___ Information supplied
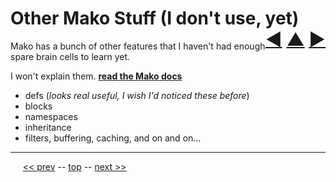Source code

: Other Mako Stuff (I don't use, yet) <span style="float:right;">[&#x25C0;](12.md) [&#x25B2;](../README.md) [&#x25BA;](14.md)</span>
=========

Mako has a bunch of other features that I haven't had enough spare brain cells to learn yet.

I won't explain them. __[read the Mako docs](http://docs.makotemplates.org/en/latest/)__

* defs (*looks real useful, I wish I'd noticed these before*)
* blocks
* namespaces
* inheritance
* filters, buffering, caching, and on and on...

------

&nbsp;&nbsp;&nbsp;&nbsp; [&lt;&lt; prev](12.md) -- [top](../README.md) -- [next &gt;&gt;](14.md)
______
* [What you have to do] Output all of the data exactly as it stands, minus any images.

* [Solved problem]
Source code

: Other Mako Stuff (I don't use, yet) <span style="float:right;">[&#x25C0;](12.md) [&#x25B2;](../README.md) [&#x25BA;](14.md)</span>
=========

Mako has a bunch of other features that I haven't had enough spare brain cells to learn yet.

I won't explain them. __[read the Mako docs](http://docs.makotemplates.org/en/latest/)__

* defs (*looks real useful, I wish I'd noticed these before*)
* blocks
* namespaces
* inheritance
* filters, buffering, caching, and on and on...

------

&nbsp;&nbsp;&nbsp;&nbsp; [&lt;&lt; prev](12.md) -- [top](../README.md) -- [next &gt;&gt;](14.md)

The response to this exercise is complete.